6/21/2021—I have wondered a lot about the future of
secularism. My forthcoming book, The Universe Is on Our Side: Restoring Faith
in American Public Life, is about the worldview of secularism. American culture
is demoralized by the Death of God. We hate each other because we have no story
of meaning in common.
But there is nothing much in the book about the sociology of
secularism—what its lifestyle looks like. I assumed that something like
religious institutions had to grow in the place of religion.
Austin Dacey, the author of The Secular Conscience, had the best answer for that back in 2009—he called
it the fallacy of decomposition in an entry in Religion Dispatches: “The
fallacy of decomposition is the mistake of supposing that as the estate of
religion collapses, there must be a single new institution that to arises to
serve the same social functions it served—that the social space vacated by
religion must be filled by a religion-shaped object.”

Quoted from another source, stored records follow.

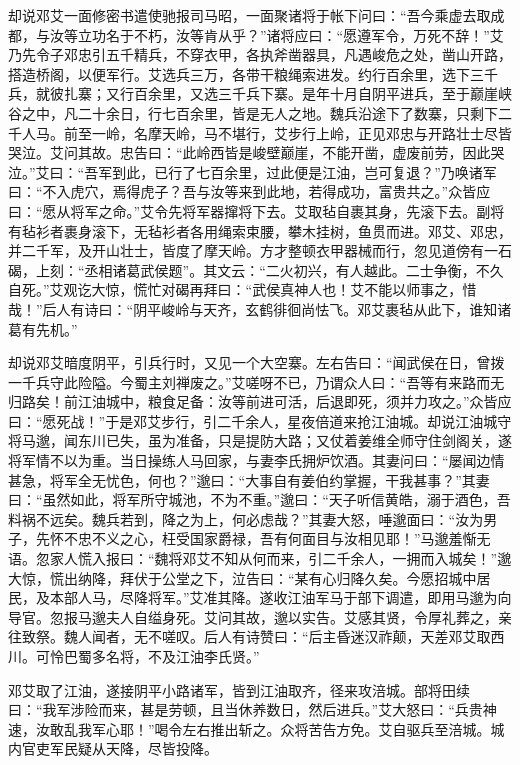 却说邓艾一面修密书遣使驰报司马昭，一面聚诸将于帐下问曰：“吾今乘虚去取成都，与汝等立功名于不朽，汝等肯从乎？”诸将应曰：“愿遵军令，万死不辞！”艾乃先令子邓忠引五千精兵，不穿衣甲，各执斧凿器具，凡遇峻危之处，凿山开路，搭造桥阁，以便军行。艾选兵三万，各带干粮绳索进发。约行百余里，选下三千兵，就彼扎寨；又行百余里，又选三千兵下寨。是年十月自阴平进兵，至于巅崖峡谷之中，凡二十余日，行七百余里，皆是无人之地。魏兵沿途下了数寨，只剩下二千人马。前至一岭，名摩天岭，马不堪行，艾步行上岭，正见邓忠与开路壮士尽皆哭泣。艾问其故。忠告曰：“此岭西皆是峻壁巅崖，不能开凿，虚废前劳，因此哭泣。”艾曰：“吾军到此，已行了七百余里，过此便是江油，岂可复退？”乃唤诸军曰：“不入虎穴，焉得虎子？吾与汝等来到此地，若得成功，富贵共之。”众皆应曰：“愿从将军之命。”艾令先将军器撺将下去。艾取毡自裹其身，先滚下去。副将有毡衫者裹身滚下，无毡衫者各用绳索束腰，攀木挂树，鱼贯而进。邓艾、邓忠，并二千军，及开山壮士，皆度了摩天岭。方才整顿衣甲器械而行，忽见道傍有一石碣，上刻：“丞相诸葛武侯题”。其文云：“二火初兴，有人越此。二士争衡，不久自死。”艾观讫大惊，慌忙对碣再拜曰：“武侯真神人也！艾不能以师事之，惜哉！”后人有诗曰：“阴平峻岭与天齐，玄鹤徘徊尚怯飞。邓艾裹毡从此下，谁知诸葛有先机。”

却说邓艾暗度阴平，引兵行时，又见一个大空寨。左右告曰：“闻武侯在日，曾拨一千兵守此险隘。今蜀主刘禅废之。”艾嗟呀不已，乃谓众人曰：“吾等有来路而无归路矣！前江油城中，粮食足备：汝等前进可活，后退即死，须并力攻之。”众皆应曰：“愿死战！”于是邓艾步行，引二千余人，星夜倍道来抢江油城。却说江油城守将马邈，闻东川已失，虽为准备，只是提防大路；又仗着姜维全师守住剑阁关，遂将军情不以为重。当日操练人马回家，与妻李氏拥炉饮酒。其妻问曰：“屡闻边情甚急，将军全无忧色，何也？”邈曰：“大事自有姜伯约掌握，干我甚事？”其妻曰：“虽然如此，将军所守城池，不为不重。”邈曰：“天子听信黄皓，溺于酒色，吾料祸不远矣。魏兵若到，降之为上，何必虑哉？”其妻大怒，唾邈面曰：“汝为男子，先怀不忠不义之心，枉受国家爵禄，吾有何面目与汝相见耶！”马邈羞惭无语。忽家人慌入报曰：“魏将邓艾不知从何而来，引二千余人，一拥而入城矣！”邈大惊，慌出纳降，拜伏于公堂之下，泣告曰：“某有心归降久矣。今愿招城中居民，及本部人马，尽降将军。”艾准其降。遂收江油军马于部下调遣，即用马邈为向导官。忽报马邈夫人自缢身死。艾问其故，邈以实告。艾感其贤，令厚礼葬之，亲往致祭。魏人闻者，无不嗟叹。后人有诗赞曰：“后主昏迷汉祚颠，天差邓艾取西川。可怜巴蜀多名将，不及江油李氏贤。”

邓艾取了江油，遂接阴平小路诸军，皆到江油取齐，径来攻涪城。部将田续曰：“我军涉险而来，甚是劳顿，且当休养数日，然后进兵。”艾大怒曰：“兵贵神速，汝敢乱我军心耶！”喝令左右推出斩之。众将苦告方免。艾自驱兵至涪城。城内官吏军民疑从天降，尽皆投降。

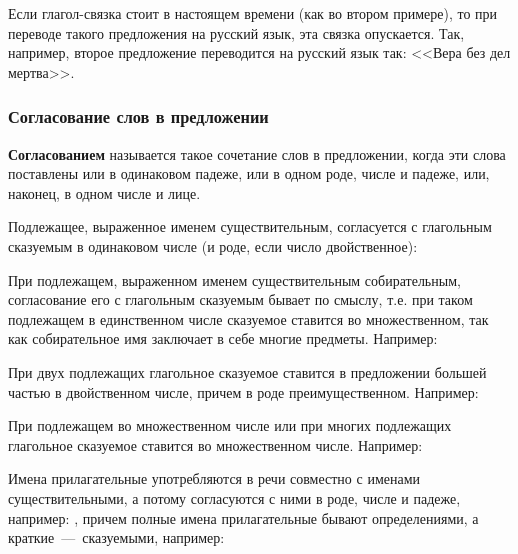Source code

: \documentclass[11pt,a4paper,oneside]{memoir}
\begin{document}
    Если глагол-связка стоит в настоящем времени (как во втором примере), то при переводе такого предложения на русский язык, эта связка опускается. Так, например, второе предложение переводится на русский язык так: <<Вера без дел мертва>>.

                \subsubsection{Согласование слов в предложении}

    \textbf{Согласованием} называется такое сочетание слов в предложении, когда эти слова поставлены или в одинаковом падеже, или в одном роде, числе и падеже, или, наконец, в одном числе и лице.
    
    Подлежащее, выраженное именем существительным, согласуется с глагольным сказуемым в одинаковом числе (и роде, если число двойственное):
    
    \bigskip{}

    При подлежащем, выраженном именем существительным собирательным, согласование его с глагольным сказуемым бывает по смыслу, т.е. при таком подлежащем в единственном числе сказуемое ставится во множественном, так как собирательное имя заключает в себе многие предметы. Например:
    
    \bigskip{}

    При двух подлежащих глагольное сказуемое ставится в предложении большей частью в двойственном числе, причем в роде преимущественном. Например:
    
    \medskip{}

    При подлежащем во множественном числе или при многих подлежащих глагольное сказуемое ставится во множественном числе. Например:
        
    \bigskip{}

    Имена прилагательные употребляются в речи совместно с именами существительными, а потому согласуются с ними в роде, числе и падеже, например: {}, причем полные имена прилагательные бывают определениями, а краткие~---~сказуемыми, например:
        
\end{document}
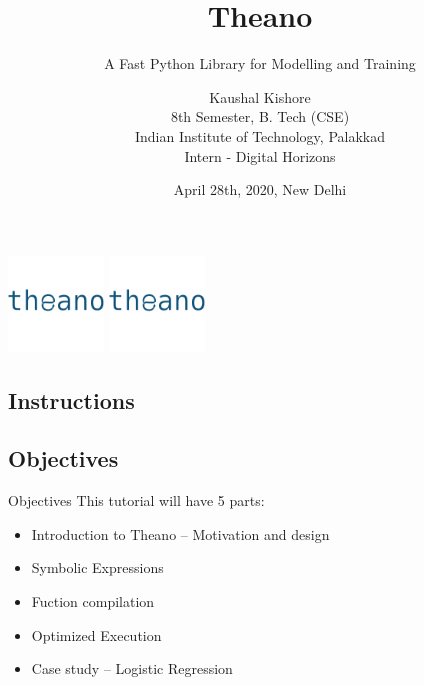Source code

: \documentclass[a4paper,9pt]{beamer}
\title[Theano]{Theano}
\subtitle{A Fast Python Library for Modelling and Training}
\author[Kaushal Kishore]{%
Kaushal Kishore\\
8th Semester, B. Tech (CSE) \\
Indian Institute of Technology, Palakkad\\
Intern - Digital Horizons}
\date{%
April 28th, 2020, New Delhi%
}
\begin{document}
\begin{frame}[plain]
  \titlepage
  \includegraphics[width=1in]{theano.png}
  \hfill
  \includegraphics[width=1in]{theano.png}
\end{frame}


\subsection*{Instructions}

\subsection*{Objectives}
\begin{frame}[fragile]{Objectives}
  This tutorial will have 5 parts:
  \begin{itemize}
    \item Introduction to Theano -- Motivation and design
    \item Symbolic Expressions
    \item Fuction compilation
    \item Optimized Execution
    \item Case study -- Logistic Regression
  \end{itemize}


\end{frame}
\end{document}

It was never going to be that and Dacey explained why pretty
sharply: When you think about it, organized humanism is a hard sell. Do you
like paying dues and making forced pleasantries over post-service coffee cake,
but can’t stand beautiful architecture and professionally trained musicians? If
so, organized humanism may be for you. Greg Epstein (the “humanist chaplain” at
Harvard and the author of Good Without God) is a lovely person, but
I’ve heard him sing, and I think I’ll stick to Bach, Arvo Pärt, and Kirk
Franklin for my spiritual uplift. Do we really need an institution for people
who find Reform Judaism and Unitarian Universalism too rigid? Yes. It’s called
the weekend.
But I am coming to see that there is one arena in which something like religion is necessary—the raising of children. How is the spirituality of secular children to be addressed? If it is not addressed—and at present it really is not—the culture will substitute consumption and nihilism for any sense of depth of human life.